SciScore is a machine learning-based public tool that analyzes the methods section of research articles. In the AACR SciScore pilot study, implemented across all 9 of the AACR journals, SciScore was integrated into the manuscript submission process. The authors receive the SciScore report within seconds of submitting their manuscript. They then have an opportunity to revise their methods section based on the results before their manuscript undergoes peer review (and they can use the results even if their report receives a desk rejection). Among other functions, SciScore identifies the reported resources and suggests appropriate RRIDs if the authors have provided sufficiently unique identifiers. The SciScore also includes, for clinical trials, a notification if the trial registration date is later than the study start date (Figure 3). Also, AACR includes instructions in their provisional acceptance letter asking the corresponding author to use the key resources table in the SciScore report to add RRIDs to their manuscript.
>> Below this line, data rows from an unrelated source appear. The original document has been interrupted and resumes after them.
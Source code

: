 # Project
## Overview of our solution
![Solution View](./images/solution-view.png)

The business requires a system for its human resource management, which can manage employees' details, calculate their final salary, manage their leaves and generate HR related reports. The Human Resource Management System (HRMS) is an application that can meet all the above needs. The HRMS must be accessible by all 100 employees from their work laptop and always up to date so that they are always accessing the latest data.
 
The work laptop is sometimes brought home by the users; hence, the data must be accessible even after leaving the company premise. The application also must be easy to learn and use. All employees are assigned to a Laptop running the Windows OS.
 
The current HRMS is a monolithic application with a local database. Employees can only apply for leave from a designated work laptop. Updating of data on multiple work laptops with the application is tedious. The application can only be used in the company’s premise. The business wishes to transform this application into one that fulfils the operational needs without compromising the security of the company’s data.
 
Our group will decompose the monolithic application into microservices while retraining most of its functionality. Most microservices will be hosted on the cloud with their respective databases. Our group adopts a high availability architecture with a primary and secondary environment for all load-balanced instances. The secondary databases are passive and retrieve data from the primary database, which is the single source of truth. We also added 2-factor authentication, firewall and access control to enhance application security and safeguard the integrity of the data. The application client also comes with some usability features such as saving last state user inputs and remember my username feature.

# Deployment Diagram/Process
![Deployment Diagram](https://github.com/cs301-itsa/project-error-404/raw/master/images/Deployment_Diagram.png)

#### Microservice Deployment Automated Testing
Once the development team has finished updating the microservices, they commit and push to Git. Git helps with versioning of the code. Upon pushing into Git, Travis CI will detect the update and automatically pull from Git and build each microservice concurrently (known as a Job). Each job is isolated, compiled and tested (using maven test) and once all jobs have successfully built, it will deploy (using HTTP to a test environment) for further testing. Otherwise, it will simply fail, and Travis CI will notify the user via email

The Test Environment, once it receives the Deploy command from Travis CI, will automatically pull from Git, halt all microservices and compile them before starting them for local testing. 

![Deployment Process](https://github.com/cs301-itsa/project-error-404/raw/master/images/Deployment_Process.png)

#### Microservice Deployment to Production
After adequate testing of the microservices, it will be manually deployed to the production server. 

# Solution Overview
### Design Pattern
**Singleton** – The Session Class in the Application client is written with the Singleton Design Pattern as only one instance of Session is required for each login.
Preliminary results of the pilot study include that, with the implementation of the SciScore protocol, 10%–15% of authors revised the methods section of their manuscripts at least once during the submission, and those authors achieved a 1–2 point increase in their scores. The average daily SciScores increased quickly early in the study. Also, AACR observed consistent increases in the SciScore following peer review, which they attribute largely to the implementation of SciScore. To isolate the effect of the SciScore data from the effects of reviewer and editor comments, Evanko searched for correlated changes since AACR started the SciScore study. SciScore integration itself did not substantially affect the inclusion of RRIDs, but updating the provisional acceptance letter to prompt the author to add RRIDs from the SciScore report resulted in an immediate increase in RRIDs in the published articles.
Postpresentation Discussion
At issue in any discussion of AI-assisted editorial tools are concerns about confidentiality, costs, fairness/correcting inequities, and bias. For all of the speakers, transparency was a keyword: They all emphasized that 1) a useful AI-assisted editorial tool provides easily evaluable data; 2) the quality reports undergo periodic quality assessment themselves; and 3) all decisions are made by a person (not by a machine).
The effectiveness of the tools for assessing language quality was discussed during and after the case study presentations. At Frontiers, the most recent check for the language quality assessment function showed approximately 90% accuracy. The postpresentation discussion also touched on other potential sources of bias that may arise when using AI-assisted editorial tools, such as when applying filters for reviewer expertise. For example, AIRA’s software algorithms can be adjusted to select reviewers with a better expertise match, rather than filter for high h-indexes.
In response to Schultz’s question about how to respond to the concerns about the automation or checking of editors’ work, all speakers emphasized the limited, otherwise resource-intensive, technical nature of the tasks that AI-assisted editorial tools perform. Mugridge summarized this point by responding that the tools are designed to support editors, “not take over their jobs…Data-driven decision-making [by people]…is really key to any AI tool.”